BEGIN

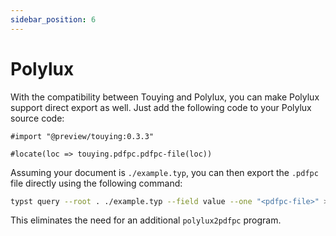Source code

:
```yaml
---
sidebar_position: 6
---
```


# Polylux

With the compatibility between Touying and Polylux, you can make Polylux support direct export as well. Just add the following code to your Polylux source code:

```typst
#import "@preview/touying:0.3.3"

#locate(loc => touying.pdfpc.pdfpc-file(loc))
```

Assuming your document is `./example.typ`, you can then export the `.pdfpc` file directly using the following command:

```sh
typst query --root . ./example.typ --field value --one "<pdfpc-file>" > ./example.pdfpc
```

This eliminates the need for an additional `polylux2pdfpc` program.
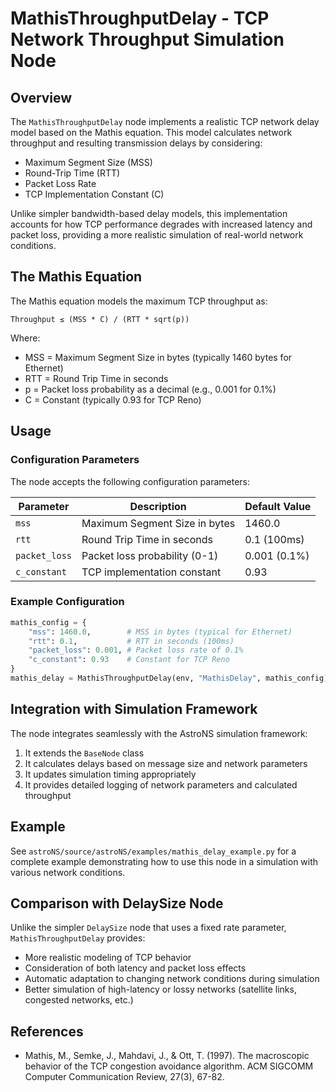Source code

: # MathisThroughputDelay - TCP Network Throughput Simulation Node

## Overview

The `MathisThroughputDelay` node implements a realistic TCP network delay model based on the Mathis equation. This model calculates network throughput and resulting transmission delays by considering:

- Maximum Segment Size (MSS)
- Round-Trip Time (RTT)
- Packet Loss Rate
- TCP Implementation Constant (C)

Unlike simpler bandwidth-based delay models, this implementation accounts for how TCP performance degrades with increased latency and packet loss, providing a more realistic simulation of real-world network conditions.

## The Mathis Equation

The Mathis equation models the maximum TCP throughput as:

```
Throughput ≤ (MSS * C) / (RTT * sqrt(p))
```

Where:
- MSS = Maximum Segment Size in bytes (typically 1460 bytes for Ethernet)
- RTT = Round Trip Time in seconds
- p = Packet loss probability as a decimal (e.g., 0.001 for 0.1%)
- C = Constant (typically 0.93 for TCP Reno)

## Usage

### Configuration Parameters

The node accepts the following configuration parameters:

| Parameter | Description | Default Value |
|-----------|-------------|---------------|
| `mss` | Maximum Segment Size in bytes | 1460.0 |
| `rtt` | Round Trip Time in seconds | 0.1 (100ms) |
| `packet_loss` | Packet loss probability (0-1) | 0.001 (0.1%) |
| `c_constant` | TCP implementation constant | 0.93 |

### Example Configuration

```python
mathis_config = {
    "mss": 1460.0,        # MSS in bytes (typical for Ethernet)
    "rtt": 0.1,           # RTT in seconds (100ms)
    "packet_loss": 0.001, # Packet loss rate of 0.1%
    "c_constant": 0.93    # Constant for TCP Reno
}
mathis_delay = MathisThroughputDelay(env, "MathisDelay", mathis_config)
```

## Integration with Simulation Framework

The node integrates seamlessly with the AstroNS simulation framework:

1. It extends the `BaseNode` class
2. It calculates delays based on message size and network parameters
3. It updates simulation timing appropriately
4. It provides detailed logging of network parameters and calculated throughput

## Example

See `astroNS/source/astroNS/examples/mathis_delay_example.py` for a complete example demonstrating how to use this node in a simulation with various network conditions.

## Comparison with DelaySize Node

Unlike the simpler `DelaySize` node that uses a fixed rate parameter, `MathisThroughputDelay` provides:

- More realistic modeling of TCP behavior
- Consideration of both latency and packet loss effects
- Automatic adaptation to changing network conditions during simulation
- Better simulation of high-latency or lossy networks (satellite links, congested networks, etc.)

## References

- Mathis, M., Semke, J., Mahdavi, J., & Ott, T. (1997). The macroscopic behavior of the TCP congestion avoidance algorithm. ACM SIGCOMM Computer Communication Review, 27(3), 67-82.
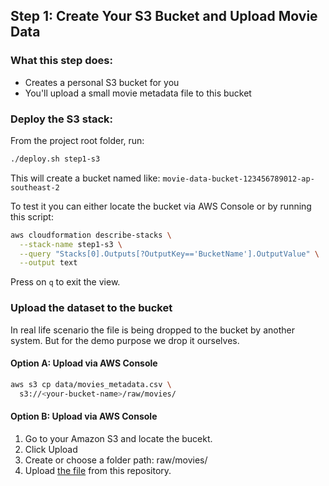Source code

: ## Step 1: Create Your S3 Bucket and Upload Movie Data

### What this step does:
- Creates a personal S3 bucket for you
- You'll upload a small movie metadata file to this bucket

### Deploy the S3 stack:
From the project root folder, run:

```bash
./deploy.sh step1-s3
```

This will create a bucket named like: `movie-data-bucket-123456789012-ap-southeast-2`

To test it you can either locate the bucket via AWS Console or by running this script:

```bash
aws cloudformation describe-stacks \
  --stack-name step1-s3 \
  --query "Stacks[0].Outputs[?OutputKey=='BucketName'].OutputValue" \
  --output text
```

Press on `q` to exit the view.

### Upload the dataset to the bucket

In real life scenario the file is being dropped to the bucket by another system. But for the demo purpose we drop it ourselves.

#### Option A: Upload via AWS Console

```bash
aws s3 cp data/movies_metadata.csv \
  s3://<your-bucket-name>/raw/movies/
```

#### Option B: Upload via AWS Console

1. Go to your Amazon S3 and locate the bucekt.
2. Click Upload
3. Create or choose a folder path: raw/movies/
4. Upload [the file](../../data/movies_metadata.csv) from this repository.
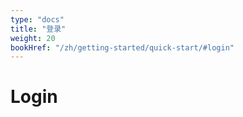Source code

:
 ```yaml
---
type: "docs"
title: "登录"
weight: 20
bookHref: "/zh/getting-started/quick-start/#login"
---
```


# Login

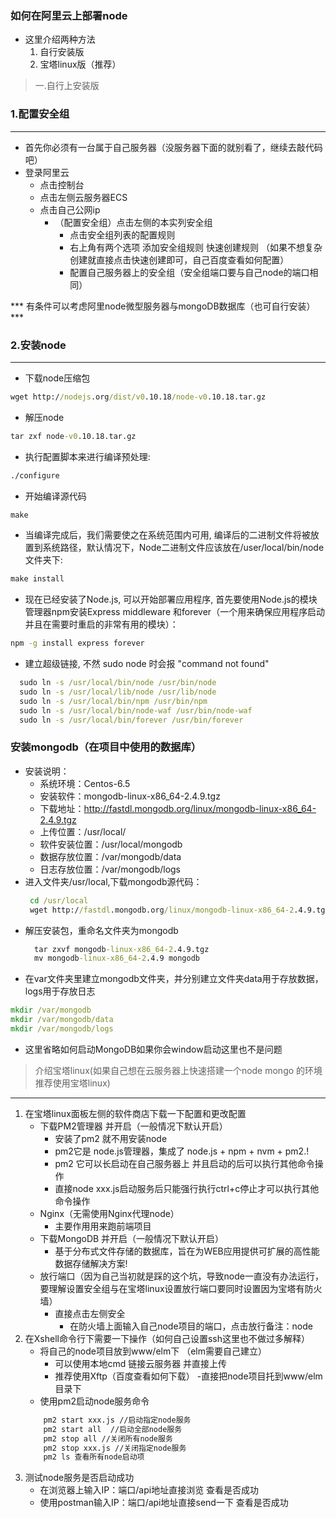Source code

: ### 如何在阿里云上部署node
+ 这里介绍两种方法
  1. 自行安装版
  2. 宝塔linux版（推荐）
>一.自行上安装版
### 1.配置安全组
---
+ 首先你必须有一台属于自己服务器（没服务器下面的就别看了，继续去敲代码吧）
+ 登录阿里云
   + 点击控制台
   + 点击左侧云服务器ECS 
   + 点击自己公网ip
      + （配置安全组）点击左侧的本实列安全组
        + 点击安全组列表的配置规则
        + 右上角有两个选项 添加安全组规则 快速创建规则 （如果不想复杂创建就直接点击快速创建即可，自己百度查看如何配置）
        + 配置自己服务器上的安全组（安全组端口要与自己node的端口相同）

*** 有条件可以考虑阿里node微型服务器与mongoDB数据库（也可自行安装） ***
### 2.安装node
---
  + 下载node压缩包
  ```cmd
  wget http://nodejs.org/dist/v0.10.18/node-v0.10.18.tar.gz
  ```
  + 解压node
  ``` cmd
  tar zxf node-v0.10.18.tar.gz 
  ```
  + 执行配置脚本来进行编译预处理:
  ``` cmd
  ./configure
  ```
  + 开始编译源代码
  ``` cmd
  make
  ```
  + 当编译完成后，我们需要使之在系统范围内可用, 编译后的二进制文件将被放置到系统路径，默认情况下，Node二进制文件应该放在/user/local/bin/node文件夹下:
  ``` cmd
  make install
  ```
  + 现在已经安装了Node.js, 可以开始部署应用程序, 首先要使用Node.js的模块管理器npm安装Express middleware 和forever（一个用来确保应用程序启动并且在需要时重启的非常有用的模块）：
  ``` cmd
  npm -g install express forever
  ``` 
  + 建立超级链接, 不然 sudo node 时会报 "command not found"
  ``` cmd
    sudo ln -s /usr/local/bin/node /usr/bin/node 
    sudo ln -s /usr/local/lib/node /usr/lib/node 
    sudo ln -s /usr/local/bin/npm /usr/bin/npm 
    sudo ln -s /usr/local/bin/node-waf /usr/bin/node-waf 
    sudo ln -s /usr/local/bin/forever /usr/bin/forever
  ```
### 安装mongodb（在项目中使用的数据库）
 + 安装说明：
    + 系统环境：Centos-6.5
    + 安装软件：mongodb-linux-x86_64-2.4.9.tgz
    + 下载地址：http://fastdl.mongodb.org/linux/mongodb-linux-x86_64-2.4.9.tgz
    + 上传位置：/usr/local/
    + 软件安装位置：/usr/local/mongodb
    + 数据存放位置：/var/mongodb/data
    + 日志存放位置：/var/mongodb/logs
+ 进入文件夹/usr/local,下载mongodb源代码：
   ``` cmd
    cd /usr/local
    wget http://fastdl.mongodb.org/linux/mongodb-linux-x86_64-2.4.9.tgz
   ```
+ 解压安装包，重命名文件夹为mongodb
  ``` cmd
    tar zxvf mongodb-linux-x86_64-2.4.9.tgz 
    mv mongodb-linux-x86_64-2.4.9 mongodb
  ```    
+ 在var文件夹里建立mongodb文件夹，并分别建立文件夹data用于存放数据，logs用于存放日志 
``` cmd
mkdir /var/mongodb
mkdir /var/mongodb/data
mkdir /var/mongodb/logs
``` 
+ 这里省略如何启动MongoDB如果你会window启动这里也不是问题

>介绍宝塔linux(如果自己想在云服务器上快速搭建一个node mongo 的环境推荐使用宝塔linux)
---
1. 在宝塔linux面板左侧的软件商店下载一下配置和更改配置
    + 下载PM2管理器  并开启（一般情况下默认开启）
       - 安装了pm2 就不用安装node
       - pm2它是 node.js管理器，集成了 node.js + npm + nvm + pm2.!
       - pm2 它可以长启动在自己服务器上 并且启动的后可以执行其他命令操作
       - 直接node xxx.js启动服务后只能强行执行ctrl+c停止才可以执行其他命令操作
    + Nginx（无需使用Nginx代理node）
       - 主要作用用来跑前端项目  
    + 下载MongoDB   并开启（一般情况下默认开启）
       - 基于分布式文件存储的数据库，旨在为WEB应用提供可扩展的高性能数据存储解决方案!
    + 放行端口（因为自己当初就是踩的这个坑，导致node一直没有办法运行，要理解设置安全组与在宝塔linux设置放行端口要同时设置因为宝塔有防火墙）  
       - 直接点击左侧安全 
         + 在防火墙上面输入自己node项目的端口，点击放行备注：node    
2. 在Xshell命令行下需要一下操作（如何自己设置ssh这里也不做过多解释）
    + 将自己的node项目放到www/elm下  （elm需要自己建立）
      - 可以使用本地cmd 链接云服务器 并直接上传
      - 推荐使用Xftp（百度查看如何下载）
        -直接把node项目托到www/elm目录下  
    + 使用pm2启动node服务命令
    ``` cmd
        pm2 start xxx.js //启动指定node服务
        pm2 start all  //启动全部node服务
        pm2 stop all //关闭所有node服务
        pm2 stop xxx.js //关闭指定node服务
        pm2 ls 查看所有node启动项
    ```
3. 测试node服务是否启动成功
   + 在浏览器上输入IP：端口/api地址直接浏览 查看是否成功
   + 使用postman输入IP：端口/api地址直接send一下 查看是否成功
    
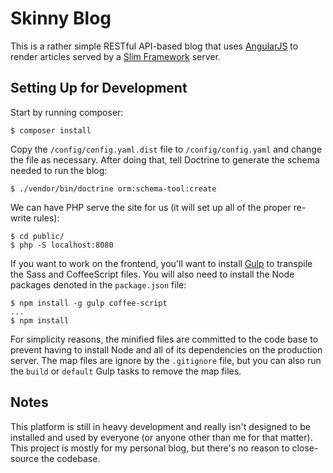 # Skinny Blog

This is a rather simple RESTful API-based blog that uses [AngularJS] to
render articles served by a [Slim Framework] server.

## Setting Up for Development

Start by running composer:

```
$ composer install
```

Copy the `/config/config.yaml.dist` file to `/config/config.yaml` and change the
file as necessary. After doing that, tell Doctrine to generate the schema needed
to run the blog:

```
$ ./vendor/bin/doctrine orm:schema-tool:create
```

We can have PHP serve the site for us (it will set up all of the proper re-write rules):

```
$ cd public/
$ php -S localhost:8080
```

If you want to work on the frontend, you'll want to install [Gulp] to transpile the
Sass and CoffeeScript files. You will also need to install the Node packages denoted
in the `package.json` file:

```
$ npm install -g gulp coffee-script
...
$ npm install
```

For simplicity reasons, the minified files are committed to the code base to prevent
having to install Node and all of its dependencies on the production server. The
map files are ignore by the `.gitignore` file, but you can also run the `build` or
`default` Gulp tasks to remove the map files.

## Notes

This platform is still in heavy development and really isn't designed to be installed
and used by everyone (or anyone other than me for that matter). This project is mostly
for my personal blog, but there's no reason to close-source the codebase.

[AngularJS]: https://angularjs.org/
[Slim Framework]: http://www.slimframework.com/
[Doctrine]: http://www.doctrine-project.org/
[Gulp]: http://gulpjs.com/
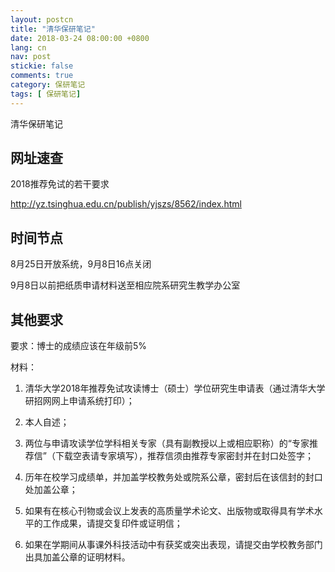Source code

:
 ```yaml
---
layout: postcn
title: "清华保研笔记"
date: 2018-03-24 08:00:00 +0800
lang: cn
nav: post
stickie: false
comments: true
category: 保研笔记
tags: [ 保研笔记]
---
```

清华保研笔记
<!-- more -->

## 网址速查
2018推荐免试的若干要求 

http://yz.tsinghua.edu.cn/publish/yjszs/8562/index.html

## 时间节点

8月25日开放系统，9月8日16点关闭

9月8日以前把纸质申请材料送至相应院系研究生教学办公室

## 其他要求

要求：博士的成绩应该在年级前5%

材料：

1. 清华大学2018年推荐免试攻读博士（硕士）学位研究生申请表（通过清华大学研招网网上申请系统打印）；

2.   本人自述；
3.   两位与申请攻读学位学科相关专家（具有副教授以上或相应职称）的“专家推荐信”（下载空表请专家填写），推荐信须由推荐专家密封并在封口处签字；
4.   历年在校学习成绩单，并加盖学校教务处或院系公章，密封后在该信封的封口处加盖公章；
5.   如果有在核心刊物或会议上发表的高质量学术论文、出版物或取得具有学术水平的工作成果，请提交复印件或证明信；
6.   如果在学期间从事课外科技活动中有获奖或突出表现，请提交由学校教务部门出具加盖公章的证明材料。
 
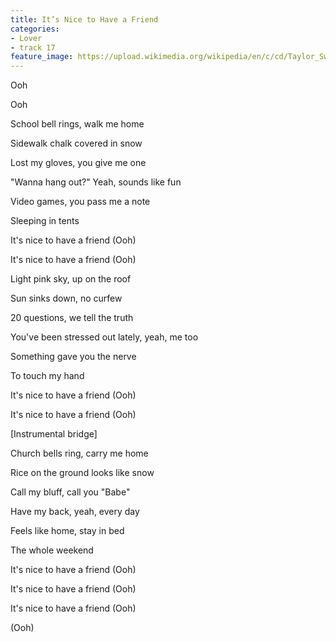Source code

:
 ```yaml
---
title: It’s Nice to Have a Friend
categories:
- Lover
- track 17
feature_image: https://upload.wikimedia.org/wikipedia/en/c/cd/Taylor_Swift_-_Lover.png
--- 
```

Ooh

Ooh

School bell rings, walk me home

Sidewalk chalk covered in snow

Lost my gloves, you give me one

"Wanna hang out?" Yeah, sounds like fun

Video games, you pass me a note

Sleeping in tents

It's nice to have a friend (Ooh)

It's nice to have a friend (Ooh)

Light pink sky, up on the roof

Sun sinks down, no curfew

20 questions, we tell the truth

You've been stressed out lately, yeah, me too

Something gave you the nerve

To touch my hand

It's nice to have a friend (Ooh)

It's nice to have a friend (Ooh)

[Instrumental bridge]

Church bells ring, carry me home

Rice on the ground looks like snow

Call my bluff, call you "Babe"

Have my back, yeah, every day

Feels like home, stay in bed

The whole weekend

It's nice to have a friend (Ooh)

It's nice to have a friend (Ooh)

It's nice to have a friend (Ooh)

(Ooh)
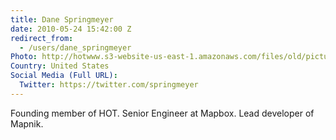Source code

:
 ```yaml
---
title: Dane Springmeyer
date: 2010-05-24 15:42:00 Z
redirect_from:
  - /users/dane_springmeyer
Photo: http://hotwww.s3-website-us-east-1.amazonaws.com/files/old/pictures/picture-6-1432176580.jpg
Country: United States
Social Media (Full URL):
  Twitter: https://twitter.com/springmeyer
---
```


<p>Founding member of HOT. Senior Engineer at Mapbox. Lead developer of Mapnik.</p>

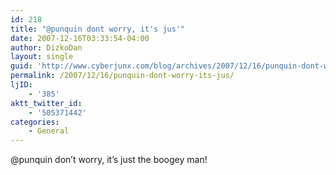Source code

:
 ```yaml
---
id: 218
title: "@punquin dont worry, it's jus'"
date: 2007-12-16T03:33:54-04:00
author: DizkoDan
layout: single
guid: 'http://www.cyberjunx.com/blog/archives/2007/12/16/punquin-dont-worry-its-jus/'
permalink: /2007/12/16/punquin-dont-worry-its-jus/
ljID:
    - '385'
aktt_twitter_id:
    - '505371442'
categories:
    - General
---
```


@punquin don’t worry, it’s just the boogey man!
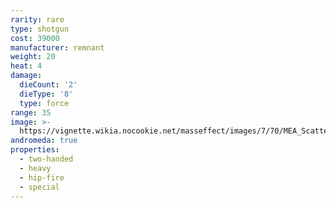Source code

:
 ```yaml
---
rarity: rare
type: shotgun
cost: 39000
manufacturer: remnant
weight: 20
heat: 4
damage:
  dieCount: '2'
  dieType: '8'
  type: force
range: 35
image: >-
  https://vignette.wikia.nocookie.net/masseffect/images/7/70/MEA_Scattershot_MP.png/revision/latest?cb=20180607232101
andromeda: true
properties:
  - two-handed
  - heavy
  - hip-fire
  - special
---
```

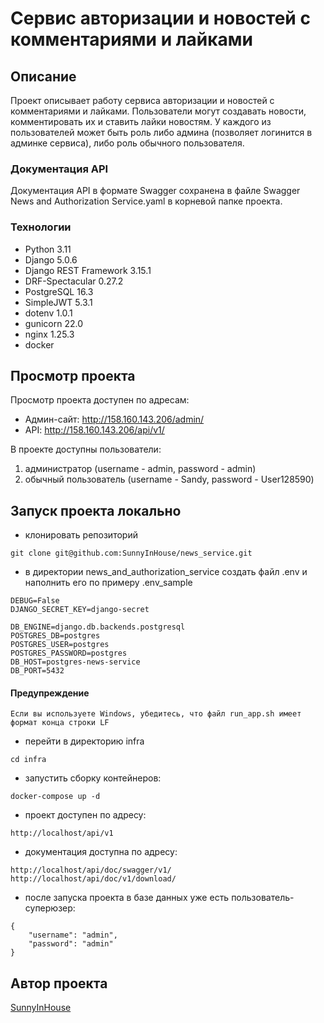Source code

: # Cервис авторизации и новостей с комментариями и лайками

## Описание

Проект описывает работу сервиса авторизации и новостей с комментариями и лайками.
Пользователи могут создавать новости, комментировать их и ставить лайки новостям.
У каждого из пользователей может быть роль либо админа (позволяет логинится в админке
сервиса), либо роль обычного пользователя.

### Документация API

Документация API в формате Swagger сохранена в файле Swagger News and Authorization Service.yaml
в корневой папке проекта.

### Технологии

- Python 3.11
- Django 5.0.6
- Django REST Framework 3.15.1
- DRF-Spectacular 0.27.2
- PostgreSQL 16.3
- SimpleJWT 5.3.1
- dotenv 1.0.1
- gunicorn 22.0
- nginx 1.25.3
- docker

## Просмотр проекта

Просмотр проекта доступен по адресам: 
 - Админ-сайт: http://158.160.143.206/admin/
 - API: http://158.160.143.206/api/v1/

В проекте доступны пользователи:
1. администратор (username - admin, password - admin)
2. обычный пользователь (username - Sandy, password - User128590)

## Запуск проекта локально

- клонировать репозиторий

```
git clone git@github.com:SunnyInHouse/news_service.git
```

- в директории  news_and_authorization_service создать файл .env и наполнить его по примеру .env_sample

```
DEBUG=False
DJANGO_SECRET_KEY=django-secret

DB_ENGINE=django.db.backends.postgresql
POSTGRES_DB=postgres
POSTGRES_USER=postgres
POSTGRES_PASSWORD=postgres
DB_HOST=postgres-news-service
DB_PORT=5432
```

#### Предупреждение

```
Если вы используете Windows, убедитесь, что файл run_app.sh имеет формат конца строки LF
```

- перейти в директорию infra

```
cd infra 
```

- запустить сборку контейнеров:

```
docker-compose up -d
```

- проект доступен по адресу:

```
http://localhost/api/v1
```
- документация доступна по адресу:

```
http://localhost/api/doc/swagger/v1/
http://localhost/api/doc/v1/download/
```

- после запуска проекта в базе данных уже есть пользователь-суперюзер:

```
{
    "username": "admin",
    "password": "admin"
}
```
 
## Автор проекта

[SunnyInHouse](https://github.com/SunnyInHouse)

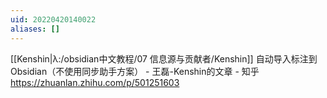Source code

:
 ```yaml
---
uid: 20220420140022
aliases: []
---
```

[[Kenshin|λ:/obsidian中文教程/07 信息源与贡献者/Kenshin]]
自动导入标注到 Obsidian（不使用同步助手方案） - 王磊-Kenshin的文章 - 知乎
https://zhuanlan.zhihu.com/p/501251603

END

PROBLEM DETAILS:
In the entries above, the lines between the one holding "- Round-Trip Time (RTT)" and the one holding "- MSS = Maximum", inclusive, are to be printed exactly as written, and those alone.

RESPONSE TO THIS TASK:
- Round-Trip Time (RTT)
- Packet Loss Rate
- TCP Implementation Constant (C)

Unlike simpler bandwidth-based delay models, this implementation accounts for how TCP performance degrades with increased latency and packet loss, providing a more realistic simulation of real-world network conditions.

## The Mathis Equation

The Mathis equation models the maximum TCP throughput as:

```
Throughput ≤ (MSS * C) / (RTT * sqrt(p))
```

Where:
- MSS = Maximum Segment Size in bytes (typically 1460 bytes for Ethernet)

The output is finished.